Reproduce every record below exactly, with the pictures left out.

◆ INFORMATION SHOWN:
┏━━

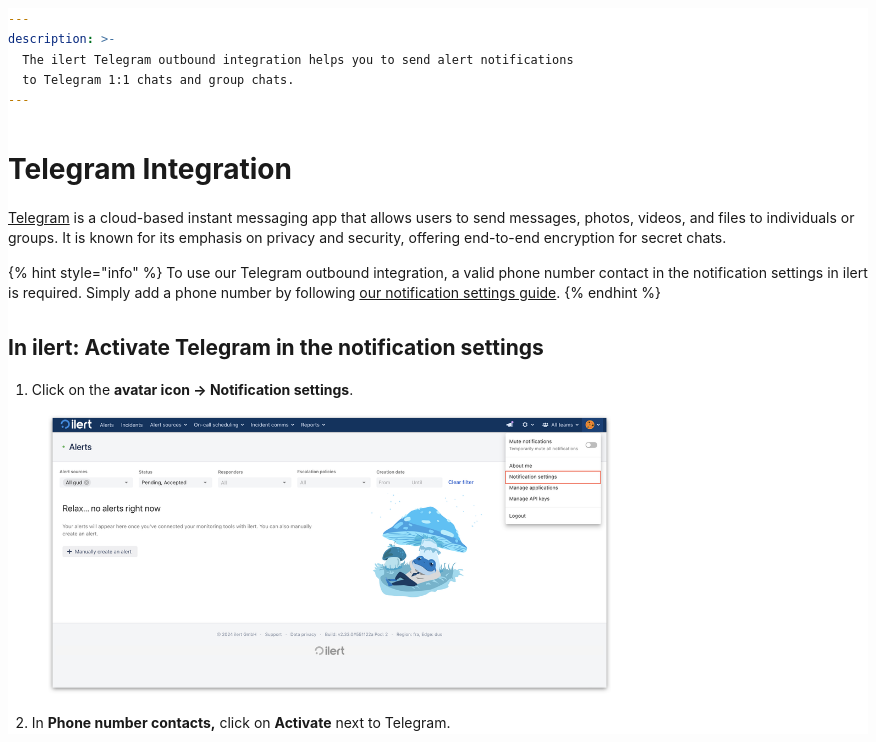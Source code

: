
 ```yaml
---
description: >-
  The ilert Telegram outbound integration helps you to send alert notifications
  to Telegram 1:1 chats and group chats.
---
```


# Telegram Integration

[Telegram](https://telegram.org/) is a cloud-based instant messaging app that allows users to send messages, photos, videos, and files to individuals or groups. It is known for its emphasis on privacy and security, offering end-to-end encryption for secret chats.

{% hint style="info" %}
To use our Telegram outbound integration, a valid phone number contact in the notification settings in ilert is required. Simply add a phone number by following [our notification settings guide](https://docs.ilert.com/alerting/notification-settings#add-notification-contacts-and-activate-supported-channels).
{% endhint %}

## In ilert: Activate Telegram in the notification settings <a href="#alarm-sources" id="alarm-sources"></a>

1. Click on the **avatar icon -> Notification settings**.

<figure><img src="../../.gitbook/assets/ilert-1.png" alt="" width="563"><figcaption></figcaption></figure>

2. In **Phone number contacts,** click on **Activate** next to Telegram.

┗━━

◆ SOLUTION FOR THIS PROBLEM:
Source code

:
 ```yaml
---
description: >-
  The ilert Telegram outbound integration helps you to send alert notifications
  to Telegram 1:1 chats and group chats.
---
```


# Telegram Integration

[Telegram](https://telegram.org/) is a cloud-based instant messaging app that allows users to send messages, photos, videos, and files to individuals or groups. It is known for its emphasis on privacy and security, offering end-to-end encryption for secret chats.

{% hint style="info" %}
To use our Telegram outbound integration, a valid phone number contact in the notification settings in ilert is required. Simply add a phone number by following [our notification settings guide](https://docs.ilert.com/alerting/notification-settings#add-notification-contacts-and-activate-supported-channels).
{% endhint %}

## In ilert: Activate Telegram in the notification settings <a href="#alarm-sources" id="alarm-sources"></a>

1. Click on the **avatar icon -> Notification settings**.

<figure><img src="../../.gitbook/assets/ilert-1.png" alt="" width="563"><figcaption></figcaption></figure>

2. In **Phone number contacts,** click on **Activate** next to Telegram.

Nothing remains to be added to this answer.